TASK TO CARRY OUT: The entries should be written out again exactly as they read.

(RECORDS SHOWN begins)

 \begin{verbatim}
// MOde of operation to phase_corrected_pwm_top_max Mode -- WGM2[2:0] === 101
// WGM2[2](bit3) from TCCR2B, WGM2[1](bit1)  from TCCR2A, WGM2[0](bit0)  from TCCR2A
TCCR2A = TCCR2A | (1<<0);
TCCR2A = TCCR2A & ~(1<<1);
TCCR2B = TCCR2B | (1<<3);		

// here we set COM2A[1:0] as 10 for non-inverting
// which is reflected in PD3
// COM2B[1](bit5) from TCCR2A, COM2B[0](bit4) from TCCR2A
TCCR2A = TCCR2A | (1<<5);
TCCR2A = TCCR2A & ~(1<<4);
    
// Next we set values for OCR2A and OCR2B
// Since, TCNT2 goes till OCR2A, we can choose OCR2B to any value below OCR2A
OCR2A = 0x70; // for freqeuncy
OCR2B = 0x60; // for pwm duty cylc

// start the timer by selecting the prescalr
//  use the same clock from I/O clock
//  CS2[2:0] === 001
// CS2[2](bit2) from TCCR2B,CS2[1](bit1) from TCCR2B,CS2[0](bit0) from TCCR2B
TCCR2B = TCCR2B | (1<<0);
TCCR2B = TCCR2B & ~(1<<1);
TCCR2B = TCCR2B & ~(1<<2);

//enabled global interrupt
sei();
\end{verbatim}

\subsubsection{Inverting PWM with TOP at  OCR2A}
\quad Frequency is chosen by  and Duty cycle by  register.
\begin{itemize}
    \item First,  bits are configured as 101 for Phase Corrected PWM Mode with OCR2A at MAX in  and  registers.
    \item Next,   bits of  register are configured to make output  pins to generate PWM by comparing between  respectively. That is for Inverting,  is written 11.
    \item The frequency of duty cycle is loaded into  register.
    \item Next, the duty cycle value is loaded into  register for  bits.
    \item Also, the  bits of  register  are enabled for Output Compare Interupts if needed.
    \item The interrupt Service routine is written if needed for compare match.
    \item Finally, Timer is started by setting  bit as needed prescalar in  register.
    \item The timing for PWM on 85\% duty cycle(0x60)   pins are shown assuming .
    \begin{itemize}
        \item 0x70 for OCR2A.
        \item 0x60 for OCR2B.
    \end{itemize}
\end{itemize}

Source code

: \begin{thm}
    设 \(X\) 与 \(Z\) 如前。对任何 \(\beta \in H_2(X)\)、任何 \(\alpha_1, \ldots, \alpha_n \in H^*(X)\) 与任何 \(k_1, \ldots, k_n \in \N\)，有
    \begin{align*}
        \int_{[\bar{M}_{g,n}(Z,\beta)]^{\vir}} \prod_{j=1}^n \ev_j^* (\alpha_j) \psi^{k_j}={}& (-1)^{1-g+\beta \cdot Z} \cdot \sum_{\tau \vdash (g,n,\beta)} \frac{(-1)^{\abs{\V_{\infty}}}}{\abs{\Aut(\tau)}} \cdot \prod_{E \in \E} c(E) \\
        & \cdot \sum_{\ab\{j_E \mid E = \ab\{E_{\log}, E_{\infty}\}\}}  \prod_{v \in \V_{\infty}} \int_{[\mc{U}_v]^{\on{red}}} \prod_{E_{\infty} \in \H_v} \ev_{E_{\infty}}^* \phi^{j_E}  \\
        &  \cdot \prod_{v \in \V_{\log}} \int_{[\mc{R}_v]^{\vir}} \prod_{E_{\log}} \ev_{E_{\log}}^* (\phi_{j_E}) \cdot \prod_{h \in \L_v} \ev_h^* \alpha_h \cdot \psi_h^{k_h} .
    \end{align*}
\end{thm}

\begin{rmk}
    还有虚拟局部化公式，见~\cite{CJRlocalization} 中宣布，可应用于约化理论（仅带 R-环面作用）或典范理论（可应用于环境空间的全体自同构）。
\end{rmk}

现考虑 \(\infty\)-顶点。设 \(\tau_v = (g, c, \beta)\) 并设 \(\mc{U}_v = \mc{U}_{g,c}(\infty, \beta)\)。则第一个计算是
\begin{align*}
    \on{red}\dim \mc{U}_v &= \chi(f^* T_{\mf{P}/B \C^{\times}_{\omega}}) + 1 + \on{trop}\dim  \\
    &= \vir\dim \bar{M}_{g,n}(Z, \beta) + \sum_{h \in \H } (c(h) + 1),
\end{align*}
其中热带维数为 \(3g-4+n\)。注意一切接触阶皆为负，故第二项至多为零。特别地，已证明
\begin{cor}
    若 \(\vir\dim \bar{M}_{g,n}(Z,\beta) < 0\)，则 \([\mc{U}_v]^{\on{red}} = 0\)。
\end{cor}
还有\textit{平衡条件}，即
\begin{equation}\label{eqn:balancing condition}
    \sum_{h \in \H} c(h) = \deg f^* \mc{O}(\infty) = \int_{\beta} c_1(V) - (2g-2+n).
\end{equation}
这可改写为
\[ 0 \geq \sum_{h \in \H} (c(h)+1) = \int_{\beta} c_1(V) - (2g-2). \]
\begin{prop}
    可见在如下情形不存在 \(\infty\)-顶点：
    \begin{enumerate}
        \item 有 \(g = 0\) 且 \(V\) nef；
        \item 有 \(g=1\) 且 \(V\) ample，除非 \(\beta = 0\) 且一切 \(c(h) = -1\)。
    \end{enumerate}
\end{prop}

(RECORDS SHOWN ends)

TASK SOLUTION:
 \begin{verbatim}
// MOde of operation to phase_corrected_pwm_top_max Mode -- WGM2[2:0] === 101
// WGM2[2](bit3) from TCCR2B, WGM2[1](bit1)  from TCCR2A, WGM2[0](bit0)  from TCCR2A
TCCR2A = TCCR2A | (1<<0);
TCCR2A = TCCR2A & ~(1<<1);
TCCR2B = TCCR2B | (1<<3);		

// here we set COM2A[1:0] as 10 for non-inverting
// which is reflected in PD3
// COM2B[1](bit5) from TCCR2A, COM2B[0](bit4) from TCCR2A
TCCR2A = TCCR2A | (1<<5);
TCCR2A = TCCR2A & ~(1<<4);
    
// Next we set values for OCR2A and OCR2B
// Since, TCNT2 goes till OCR2A, we can choose OCR2B to any value below OCR2A
OCR2A = 0x70; // for freqeuncy
OCR2B = 0x60; // for pwm duty cylc

// start the timer by selecting the prescalr
//  use the same clock from I/O clock
//  CS2[2:0] === 001
// CS2[2](bit2) from TCCR2B,CS2[1](bit1) from TCCR2B,CS2[0](bit0) from TCCR2B
TCCR2B = TCCR2B | (1<<0);
TCCR2B = TCCR2B & ~(1<<1);
TCCR2B = TCCR2B & ~(1<<2);

//enabled global interrupt
sei();
\end{verbatim}

\subsubsection{Inverting PWM with TOP at  OCR2A}
\quad Frequency is chosen by  and Duty cycle by  register.
\begin{itemize}
    \item First,  bits are configured as 101 for Phase Corrected PWM Mode with OCR2A at MAX in  and  registers.
    \item Next,   bits of  register are configured to make output  pins to generate PWM by comparing between  respectively. That is for Inverting,  is written 11.
    \item The frequency of duty cycle is loaded into  register.
    \item Next, the duty cycle value is loaded into  register for  bits.
    \item Also, the  bits of  register  are enabled for Output Compare Interupts if needed.
    \item The interrupt Service routine is written if needed for compare match.
    \item Finally, Timer is started by setting  bit as needed prescalar in  register.
    \item The timing for PWM on 85\% duty cycle(0x60)   pins are shown assuming .
    \begin{itemize}
        \item 0x70 for OCR2A.
        \item 0x60 for OCR2B.
    \end{itemize}
\end{itemize}

Source code

: \begin{thm}
    设 \(X\) 与 \(Z\) 如前。对任何 \(\beta \in H_2(X)\)、任何 \(\alpha_1, \ldots, \alpha_n \in H^*(X)\) 与任何 \(k_1, \ldots, k_n \in \N\)，有
    \begin{align*}
        \int_{[\bar{M}_{g,n}(Z,\beta)]^{\vir}} \prod_{j=1}^n \ev_j^* (\alpha_j) \psi^{k_j}={}& (-1)^{1-g+\beta \cdot Z} \cdot \sum_{\tau \vdash (g,n,\beta)} \frac{(-1)^{\abs{\V_{\infty}}}}{\abs{\Aut(\tau)}} \cdot \prod_{E \in \E} c(E) \\
        & \cdot \sum_{\ab\{j_E \mid E = \ab\{E_{\log}, E_{\infty}\}\}}  \prod_{v \in \V_{\infty}} \int_{[\mc{U}_v]^{\on{red}}} \prod_{E_{\infty} \in \H_v} \ev_{E_{\infty}}^* \phi^{j_E}  \\
        &  \cdot \prod_{v \in \V_{\log}} \int_{[\mc{R}_v]^{\vir}} \prod_{E_{\log}} \ev_{E_{\log}}^* (\phi_{j_E}) \cdot \prod_{h \in \L_v} \ev_h^* \alpha_h \cdot \psi_h^{k_h} .
    \end{align*}
\end{thm}

\begin{rmk}
    还有虚拟局部化公式，见~\cite{CJRlocalization} 中宣布，可应用于约化理论（仅带 R-环面作用）或典范理论（可应用于环境空间的全体自同构）。
\end{rmk}

现考虑 \(\infty\)-顶点。设 \(\tau_v = (g, c, \beta)\) 并设 \(\mc{U}_v = \mc{U}_{g,c}(\infty, \beta)\)。则第一个计算是
\begin{align*}
    \on{red}\dim \mc{U}_v &= \chi(f^* T_{\mf{P}/B \C^{\times}_{\omega}}) + 1 + \on{trop}\dim  \\
    &= \vir\dim \bar{M}_{g,n}(Z, \beta) + \sum_{h \in \H } (c(h) + 1),
\end{align*}
其中热带维数为 \(3g-4+n\)。注意一切接触阶皆为负，故第二项至多为零。特别地，已证明
\begin{cor}
    若 \(\vir\dim \bar{M}_{g,n}(Z,\beta) < 0\)，则 \([\mc{U}_v]^{\on{red}} = 0\)。
\end{cor}
还有\textit{平衡条件}，即
\begin{equation}\label{eqn:balancing condition}
    \sum_{h \in \H} c(h) = \deg f^* \mc{O}(\infty) = \int_{\beta} c_1(V) - (2g-2+n).
\end{equation}
这可改写为
\[ 0 \geq \sum_{h \in \H} (c(h)+1) = \int_{\beta} c_1(V) - (2g-2). \]
\begin{prop}
    可见在如下情形不存在 \(\infty\)-顶点：
    \begin{enumerate}
        \item 有 \(g = 0\) 且 \(V\) nef；
        \item 有 \(g=1\) 且 \(V\) ample，除非 \(\beta = 0\) 且一切 \(c(h) = -1\)。
    \end{enumerate}
\end{prop}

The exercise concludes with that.